Sell My Business – 7 Mistakes To Avoid

At some point in the future I want to sell my company. So as the forward thinking entrepreneur I am, I went down the path of finding out what I need to be considering when preparing to sell my business. In the process I talked with 28 companies that specialized in selling businesses over a 4-month period and there were some consistent themes that came up.

Everyone wants to get the most amount of money and sell their business in the fastest possible time frame. Unfortunately short time frames and extracting massive value don’t normally go hand in hand. That’s why it is important to think about an exit strategy early on. What I discovered in my research were 6 critical things that entrepreneurs like myself needed to consider when selling their business.

  1. Not Understanding What Your Business Is Worth

Of the businesses that put themselves on the market every year only 5% of businesses sell according to Bizbuysell.com. This shows the gap between seller’s expectations and eventual selling price.
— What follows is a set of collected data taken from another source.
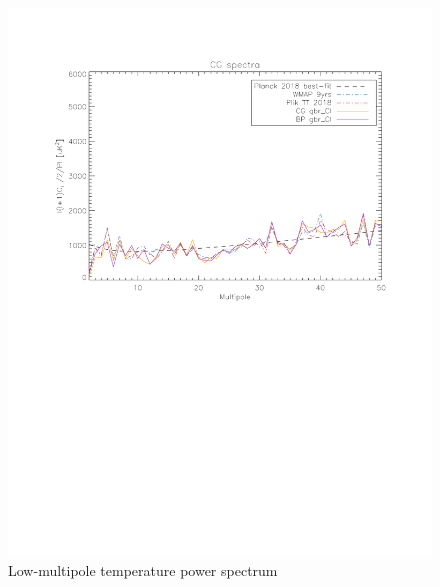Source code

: \documentclass[twocolumn]{../../common/aa}
\begin{document}
\begin{figure}
	\includegraphics[width=\columnwidth]{figures/GaussCl_CG_lmax50.pdf}
	\caption{Low-multipole temperature power spectrum}
\end{figure}



%
%
%
%
\end{document}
The number 1 thing all brokers said when I interviewed them that stopped a founder getting their business sold was not understanding business valuation and having expectations of selling price that was too high.
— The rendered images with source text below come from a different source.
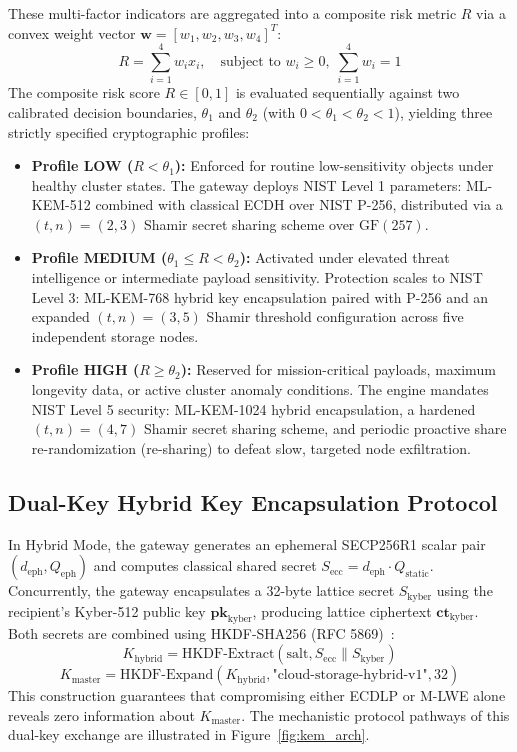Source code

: \documentclass[pdflatex,sn-mathphys,Numbered]{sn-jnl}%
\theoremstyle{thmstyleone}%
\theoremstyle{thmstyletwo}%
\theoremstyle{thmstylethree}%
\begin{document}
These multi-factor indicators are aggregated into a composite risk metric $R$ via a convex weight vector $\mathbf{w} = [w_1, w_2, w_3, w_4]^T$:
\begin{equation}
R = \sum_{i=1}^{4} w_i x_i, \quad \text{subject to } w_i \ge 0, \; \sum_{i=1}^{4} w_i = 1
\label{eq:aede_risk_score}
\end{equation}
The composite risk score $R \in [0, 1]$ is evaluated sequentially against two calibrated decision boundaries, $\theta_1$ and $\theta_2$ (with $0 < \theta_1 < \theta_2 < 1$), yielding three strictly specified cryptographic profiles:
\begin{itemize}
    \item \textbf{Profile LOW ($R < \theta_1$):} Enforced for routine low-sensitivity objects under healthy cluster states. The gateway deploys NIST Level 1 parameters: ML-KEM-512 combined with classical ECDH over NIST P-256, distributed via a $(t, n) = (2, 3)$ Shamir secret sharing scheme over $\text{GF}(257)$.
    \item \textbf{Profile MEDIUM ($\theta_1 \le R < \theta_2$):} Activated under elevated threat intelligence or intermediate payload sensitivity. Protection scales to NIST Level 3: ML-KEM-768 hybrid key encapsulation paired with P-256 and an expanded $(t, n) = (3, 5)$ Shamir threshold configuration across five independent storage nodes.
    \item \textbf{Profile HIGH ($R \ge \theta_2$):} Reserved for mission-critical payloads, maximum longevity data, or active cluster anomaly conditions. The engine mandates NIST Level 5 security: ML-KEM-1024 hybrid encapsulation, a hardened $(t, n) = (4, 7)$ Shamir secret sharing scheme, and periodic proactive share re-randomization (re-sharing) to defeat slow, targeted node exfiltration.
\end{itemize}

\subsection{\textbf{Dual-Key Hybrid Key Encapsulation Protocol}}
In Hybrid Mode, the gateway generates an ephemeral SECP256R1 scalar pair $(d_{\text{eph}}, Q_{\text{eph}})$ and computes classical shared secret $S_{\text{ecc}} = d_{\text{eph}} \cdot Q_{\text{static}}$. Concurrently, the gateway encapsulates a 32-byte lattice secret $S_{\text{kyber}}$ using the recipient's Kyber-512 public key $\mathbf{pk}_{\text{kyber}}$, producing lattice ciphertext $\mathbf{ct}_{\text{kyber}}$. Both secrets are combined using HKDF-SHA256 (RFC 5869)~\cite{krawczyk2010hkdf}:
\begin{equation}
K_{\text{hybrid}} = \text{HKDF-Extract}(\text{salt}, S_{\text{ecc}} \parallel S_{\text{kyber}})
\end{equation}
\begin{equation}
K_{\text{master}} = \text{HKDF-Expand}(K_{\text{hybrid}}, \text{"cloud-storage-hybrid-v1"}, 32)
\end{equation}
This construction guarantees that compromising either ECDLP or M-LWE alone reveals zero information about $K_{\text{master}}$. The mechanistic protocol pathways of this dual-key exchange are illustrated in Figure~\ref{fig:kem_arch}.
\end{document}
The best way to determine what your company is worth is a comparable company analysis (CCA) that helps you determine what you company is worth compared to companies similar to yours. This approach looks at companies that are similar to yours and compares them to the sale of comparable companies. What your business is worth, is what a buyer is willing to pay for it. So having an understanding of what buyers are currently paying for businesses similar to your own will help you increase the probability of a sale by pricing your business at the current market rate.

  1. Not Having Clean Financials

Buyers use very simple methods to evaluate how much your business is worth, how much money they will return on their investment (ROI).

ROI is what drives the price paid for your business and if your financials aren’t able to show the profitability of your business well, not only will buyers think you make less money than you do, it also inhibits their ability to raise money (either through debt or investors) to buy your business. Having your financials prepared by a CPA, completing bookkeeping on a monthly basis and doing monthly reconciliations will place your business in a position that ensures it attracts the highest possible offers.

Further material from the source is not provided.